Neil Armstrong’s Family Auctioning Off His Personal Items, Including Flight Suit

DALLAS, Texas  – The personal collection of Neil Armstrong, the first man to walk on the moon, will be presented in a series of auctions in November. The items are part of what’s called The Armstrong Family Collection and will offer never-before-seen artifacts from his momentous lunar landing and private mementos – including pieces of a wing and propeller from the 1903 Wright Brothers flight that Armstrong took with him to the moon, a gold pin from Gemini VIII, Armstrong’s first mission, and historic correspondence about the planning that went into the moon mission.

The first auction will be held November 1-2, the 50th anniversary of the historic Apollo 11 mission.

“There will be flown items, autographed items and items of historical significance,” son Mark Armstrong said. “There will be items that make you think, items that make you laugh and items that make you scratch your head.”

Heritage Auctions has scheduled three auctions for the collection, the first time these personal items have been offered for sale: November 1-2, 2018; May 9-10, 2019; and November 2019.

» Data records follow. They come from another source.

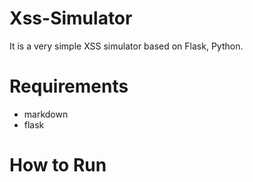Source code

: # Xss-Simulator
It is a very simple XSS simulator based on Flask, Python.

# Requirements
- markdown
- flask

# How to Run
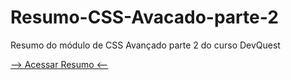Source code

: # Resumo-CSS-Avacado-parte-2
Resumo do módulo de CSS Avançado parte 2 do curso DevQuest

<a href="https://ericrdgs.github.io/Resumo-CSS-Avacado-parte-2/"> --> Acessar Resumo <-- </a>
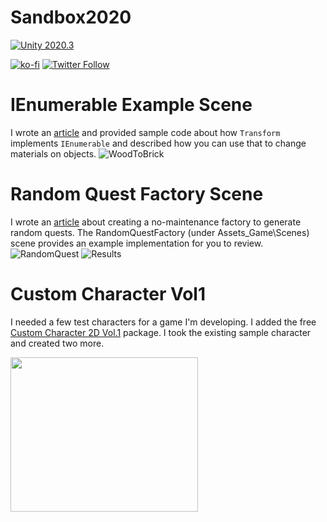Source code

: # Sandbox2020
[![Unity 2020.3](https://img.shields.io/badge/unity-2020.3.14f1-blue.svg)](https://unity3d.com/get-unity/download)

[![ko-fi](https://ko-fi.com/img/githubbutton_sm.svg)](https://ko-fi.com/N4N812NL2) [![Twitter Follow](https://img.shields.io/twitter/follow/weirdbearddev?style=social)](https://twitter.com/intent/user?screen_name=weirdbearddev) 

# IEnumerable Example Scene
I wrote an [article](http://weirdbearddev.com/2020/10/19/unitys-transform-implements-ienumerable/) and provided sample code about how `Transform` implements `IEnumerable` and described how you can use that to change materials on objects.
![WoodToBrick](https://dl.dropbox.com/s/tvbjxi210sovmg9/WoodToBrickWall.gif?dl=0)

# Random Quest Factory Scene
I wrote an [article](http://weirdbearddev.com/2020/12/05/building-a-random-quest-generator/) about creating a no-maintenance factory to generate random quests.  The RandomQuestFactory (under Assets\_Game\Scenes) scene provides an example implementation for you to review.
![RandomQuest](https://dl.dropbox.com/s/0uhrjh08w6f1kxu/RandomQuestFactory-Main.png?dl=0)
![Results](https://dl.dropbox.com/s/hi2vfj759gwpai0/RandomQuestFactory-Result.png?dl=0)

# Custom Character Vol1
I needed a few test characters for a game I'm developing.  I added the free [Custom Character 2D Vol.1](https://assetstore.unity.com/packages/2d/characters/custom-character-2d-vol-1-65144) package.  I took the existing sample character and created two more.  

<img src="https://dl.dropbox.com/s/d1zmiz6m8xj3snp/TestCharacters.png?dl=0" width="300" height="247" />
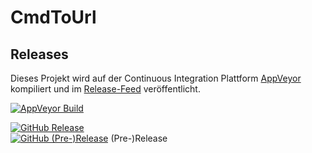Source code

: # CmdToUrl
 
## Releases
Dieses Projekt wird auf der Continuous Integration Plattform [AppVeyor](https://www.appveyor.com/) kompiliert und im [Release-Feed](https://github.com/100prznt/CmdToUrl/releases) veröffentlicht.

[![AppVeyor Build](https://img.shields.io/appveyor/ci/100prznt/CmdToUrl.svg)](https://ci.appveyor.com/project/100prznt/CmdToUrl)  

[![GitHub Release](https://img.shields.io/github/release/100prznt/CmdToUrl.svg)](https://github.com/100prznt/CmdToUrl/releases/latest)  
[![GitHub (Pre-)Release](https://img.shields.io/github/release/100prznt/CmdToUrl/all.svg)](https://github.com/100prznt/CmdToUrl/releases) (Pre-)Release
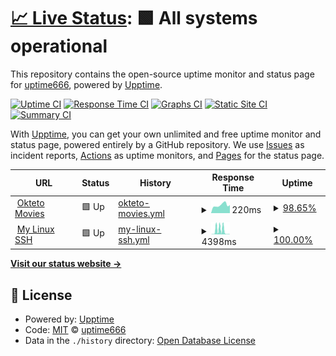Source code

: # [📈 Live Status](https://up.ferdi.js.cool): <!--live status--> **🟩 All systems operational**

This repository contains the open-source uptime monitor and status page for [uptime666](https://up.ferdi.js.cool), powered by [Upptime](https://github.com/upptime/upptime).

[![Uptime CI](https://github.com/uptime666/upptime/workflows/Uptime%20CI/badge.svg)](https://github.com/uptime666/upptime/actions?query=workflow%3A%22Uptime+CI%22)
[![Response Time CI](https://github.com/uptime666/upptime/workflows/Response%20Time%20CI/badge.svg)](https://github.com/uptime666/upptime/actions?query=workflow%3A%22Response+Time+CI%22)
[![Graphs CI](https://github.com/uptime666/upptime/workflows/Graphs%20CI/badge.svg)](https://github.com/uptime666/upptime/actions?query=workflow%3A%22Graphs+CI%22)
[![Static Site CI](https://github.com/uptime666/upptime/workflows/Static%20Site%20CI/badge.svg)](https://github.com/uptime666/upptime/actions?query=workflow%3A%22Static+Site+CI%22)
[![Summary CI](https://github.com/uptime666/upptime/workflows/Summary%20CI/badge.svg)](https://github.com/uptime666/upptime/actions?query=workflow%3A%22Summary+CI%22)

With [Upptime](https://upptime.js.org), you can get your own unlimited and free uptime monitor and status page, powered entirely by a GitHub repository. We use [Issues](https://github.com/uptime666/upptime/issues) as incident reports, [Actions](https://github.com/uptime666/upptime/actions) as uptime monitors, and [Pages](https://up.ferdi.js.cool) for the status page.

<!--start: status pages-->
<!-- This summary is generated by Upptime (https://github.com/upptime/upptime) -->
<!-- Do not edit this manually, your changes will be overwritten -->
<!-- prettier-ignore -->
| URL | Status | History | Response Time | Uptime |
| --- | ------ | ------- | ------------- | ------ |
| <img alt="" src="https://icons.duckduckgo.com/ip3/movies-linuxrun1.cloud.okteto.net.ico" height="13"> [Okteto Movies](https://movies-linuxrun1.cloud.okteto.net/) | 🟩 Up | [okteto-movies.yml](https://github.com/uptime666/upptime/commits/HEAD/history/okteto-movies.yml) | <details><summary><img alt="Response time graph" src="./graphs/okteto-movies/response-time-week.png" height="20"> 220ms</summary><br><a href="https://up.ferdi.js.cool/history/okteto-movies"><img alt="Response time 220" src="https://img.shields.io/endpoint?url=https%3A%2F%2Fraw.githubusercontent.com%2Fuptime666%2Fupptime%2FHEAD%2Fapi%2Fokteto-movies%2Fresponse-time.json"></a><br><a href="https://up.ferdi.js.cool/history/okteto-movies"><img alt="24-hour response time 220" src="https://img.shields.io/endpoint?url=https%3A%2F%2Fraw.githubusercontent.com%2Fuptime666%2Fupptime%2FHEAD%2Fapi%2Fokteto-movies%2Fresponse-time-day.json"></a><br><a href="https://up.ferdi.js.cool/history/okteto-movies"><img alt="7-day response time 220" src="https://img.shields.io/endpoint?url=https%3A%2F%2Fraw.githubusercontent.com%2Fuptime666%2Fupptime%2FHEAD%2Fapi%2Fokteto-movies%2Fresponse-time-week.json"></a><br><a href="https://up.ferdi.js.cool/history/okteto-movies"><img alt="30-day response time 220" src="https://img.shields.io/endpoint?url=https%3A%2F%2Fraw.githubusercontent.com%2Fuptime666%2Fupptime%2FHEAD%2Fapi%2Fokteto-movies%2Fresponse-time-month.json"></a><br><a href="https://up.ferdi.js.cool/history/okteto-movies"><img alt="1-year response time 220" src="https://img.shields.io/endpoint?url=https%3A%2F%2Fraw.githubusercontent.com%2Fuptime666%2Fupptime%2FHEAD%2Fapi%2Fokteto-movies%2Fresponse-time-year.json"></a></details> | <details><summary><a href="https://up.ferdi.js.cool/history/okteto-movies">98.65%</a></summary><a href="https://up.ferdi.js.cool/history/okteto-movies"><img alt="All-time uptime 98.65%" src="https://img.shields.io/endpoint?url=https%3A%2F%2Fraw.githubusercontent.com%2Fuptime666%2Fupptime%2FHEAD%2Fapi%2Fokteto-movies%2Fuptime.json"></a><br><a href="https://up.ferdi.js.cool/history/okteto-movies"><img alt="24-hour uptime 100.00%" src="https://img.shields.io/endpoint?url=https%3A%2F%2Fraw.githubusercontent.com%2Fuptime666%2Fupptime%2FHEAD%2Fapi%2Fokteto-movies%2Fuptime-day.json"></a><br><a href="https://up.ferdi.js.cool/history/okteto-movies"><img alt="7-day uptime 98.65%" src="https://img.shields.io/endpoint?url=https%3A%2F%2Fraw.githubusercontent.com%2Fuptime666%2Fupptime%2FHEAD%2Fapi%2Fokteto-movies%2Fuptime-week.json"></a><br><a href="https://up.ferdi.js.cool/history/okteto-movies"><img alt="30-day uptime 98.65%" src="https://img.shields.io/endpoint?url=https%3A%2F%2Fraw.githubusercontent.com%2Fuptime666%2Fupptime%2FHEAD%2Fapi%2Fokteto-movies%2Fuptime-month.json"></a><br><a href="https://up.ferdi.js.cool/history/okteto-movies"><img alt="1-year uptime 98.65%" src="https://img.shields.io/endpoint?url=https%3A%2F%2Fraw.githubusercontent.com%2Fuptime666%2Fupptime%2FHEAD%2Fapi%2Fokteto-movies%2Fuptime-year.json"></a></details>
| <img alt="" src="https://icons.duckduckgo.com/ip3/mylnx-mylnx-linuxrun1.cloud.okteto.net.ico" height="13"> [My Linux SSH](https://mylnx-mylnx-linuxrun1.cloud.okteto.net/) | 🟩 Up | [my-linux-ssh.yml](https://github.com/uptime666/upptime/commits/HEAD/history/my-linux-ssh.yml) | <details><summary><img alt="Response time graph" src="./graphs/my-linux-ssh/response-time-week.png" height="20"> 4398ms</summary><br><a href="https://up.ferdi.js.cool/history/my-linux-ssh"><img alt="Response time 4398" src="https://img.shields.io/endpoint?url=https%3A%2F%2Fraw.githubusercontent.com%2Fuptime666%2Fupptime%2FHEAD%2Fapi%2Fmy-linux-ssh%2Fresponse-time.json"></a><br><a href="https://up.ferdi.js.cool/history/my-linux-ssh"><img alt="24-hour response time 5322" src="https://img.shields.io/endpoint?url=https%3A%2F%2Fraw.githubusercontent.com%2Fuptime666%2Fupptime%2FHEAD%2Fapi%2Fmy-linux-ssh%2Fresponse-time-day.json"></a><br><a href="https://up.ferdi.js.cool/history/my-linux-ssh"><img alt="7-day response time 4398" src="https://img.shields.io/endpoint?url=https%3A%2F%2Fraw.githubusercontent.com%2Fuptime666%2Fupptime%2FHEAD%2Fapi%2Fmy-linux-ssh%2Fresponse-time-week.json"></a><br><a href="https://up.ferdi.js.cool/history/my-linux-ssh"><img alt="30-day response time 4398" src="https://img.shields.io/endpoint?url=https%3A%2F%2Fraw.githubusercontent.com%2Fuptime666%2Fupptime%2FHEAD%2Fapi%2Fmy-linux-ssh%2Fresponse-time-month.json"></a><br><a href="https://up.ferdi.js.cool/history/my-linux-ssh"><img alt="1-year response time 4398" src="https://img.shields.io/endpoint?url=https%3A%2F%2Fraw.githubusercontent.com%2Fuptime666%2Fupptime%2FHEAD%2Fapi%2Fmy-linux-ssh%2Fresponse-time-year.json"></a></details> | <details><summary><a href="https://up.ferdi.js.cool/history/my-linux-ssh">100.00%</a></summary><a href="https://up.ferdi.js.cool/history/my-linux-ssh"><img alt="All-time uptime 100.00%" src="https://img.shields.io/endpoint?url=https%3A%2F%2Fraw.githubusercontent.com%2Fuptime666%2Fupptime%2FHEAD%2Fapi%2Fmy-linux-ssh%2Fuptime.json"></a><br><a href="https://up.ferdi.js.cool/history/my-linux-ssh"><img alt="24-hour uptime 100.00%" src="https://img.shields.io/endpoint?url=https%3A%2F%2Fraw.githubusercontent.com%2Fuptime666%2Fupptime%2FHEAD%2Fapi%2Fmy-linux-ssh%2Fuptime-day.json"></a><br><a href="https://up.ferdi.js.cool/history/my-linux-ssh"><img alt="7-day uptime 100.00%" src="https://img.shields.io/endpoint?url=https%3A%2F%2Fraw.githubusercontent.com%2Fuptime666%2Fupptime%2FHEAD%2Fapi%2Fmy-linux-ssh%2Fuptime-week.json"></a><br><a href="https://up.ferdi.js.cool/history/my-linux-ssh"><img alt="30-day uptime 100.00%" src="https://img.shields.io/endpoint?url=https%3A%2F%2Fraw.githubusercontent.com%2Fuptime666%2Fupptime%2FHEAD%2Fapi%2Fmy-linux-ssh%2Fuptime-month.json"></a><br><a href="https://up.ferdi.js.cool/history/my-linux-ssh"><img alt="1-year uptime 100.00%" src="https://img.shields.io/endpoint?url=https%3A%2F%2Fraw.githubusercontent.com%2Fuptime666%2Fupptime%2FHEAD%2Fapi%2Fmy-linux-ssh%2Fuptime-year.json"></a></details>

<!--end: status pages-->

[**Visit our status website →**](https://up.ferdi.js.cool)

## 📄 License

- Powered by: [Upptime](https://github.com/upptime/upptime)
- Code: [MIT](./LICENSE) © [uptime666](https://up.ferdi.js.cool)
- Data in the `./history` directory: [Open Database License](https://opendatacommons.org/licenses/odbl/1-0/)
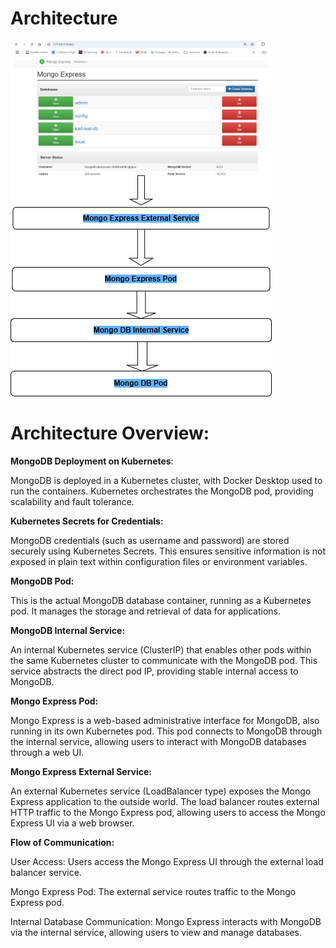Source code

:# Architecture
![Architecture Diagram](/img/architecture.png)

# Architecture Overview:
**MongoDB Deployment on Kubernetes**:

MongoDB is deployed in a Kubernetes cluster, with Docker Desktop used to run the containers. Kubernetes orchestrates the MongoDB pod, providing scalability and fault tolerance.

**Kubernetes Secrets for Credentials:**

MongoDB credentials (such as username and password) are stored securely using Kubernetes Secrets. This ensures sensitive information is not exposed in plain text within configuration files or environment variables.

**MongoDB Pod:**

This is the actual MongoDB database container, running as a Kubernetes pod.
It manages the storage and retrieval of data for applications.

**MongoDB Internal Service:**

An internal Kubernetes service (ClusterIP) that enables other pods within the same Kubernetes cluster to communicate with the MongoDB pod.
This service abstracts the direct pod IP, providing stable internal access to MongoDB.

**Mongo Express Pod:**

Mongo Express is a web-based administrative interface for MongoDB, also running in its own Kubernetes pod.
This pod connects to MongoDB through the internal service, allowing users to interact with MongoDB databases through a web UI.

**Mongo Express External Service:**

An external Kubernetes service (LoadBalancer type) exposes the Mongo Express application to the outside world.
The load balancer routes external HTTP traffic to the Mongo Express pod, allowing users to access the Mongo Express UI via a web browser.

**Flow of Communication:**

User Access: Users access the Mongo Express UI through the external load balancer service.

Mongo Express Pod: The external service routes traffic to the Mongo Express pod.

Internal Database Communication: Mongo Express interacts with MongoDB via the internal service, allowing users to view and manage databases.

Some of the 2,000+ items in the Armstrong Family Collection include:

 

  • Apollo 11 Robbins Medallions, including an extremely rare gold example, which were flown on the famous lunar landing mission. Minted by the Robbins Company, of Attleboro, Massachusetts, the sterling silver medallions were paid for by the crews and available for purchase only by NASA astronauts.
  • Material from the Wright Brothers Flyer, the plane that accomplished the first successful manned flight in 1903. Armstrong carried fragments of the wing and propeller on Apollo 11.
  • A Purdue University Centennial, 1869-1969, Silk Flag, flown on Apollo 11 and carried by Armstrong to the moon. Purdue was Armstrong’s beloved alma mater.
  • Important Correspondence, including a truly unique and historical document underscoring the planning behind the landmark event. In a letter, a NASA public affairs official states to the Apollo program manager that he felt it should be left up to the astronauts to decide what to say when they walk on the surface of the moon.
  • A gold pin flown on Gemini VIII, Armstrong’s first spaceflight. A damaged thruster almost cost Armstrong and his fellow crew member their lives, but Armstrong guided the spacecraft safely back to earth.
  • Armstrong’s Boy Scouts Cap. Armstrong became an Eagle Scout at the age of 17.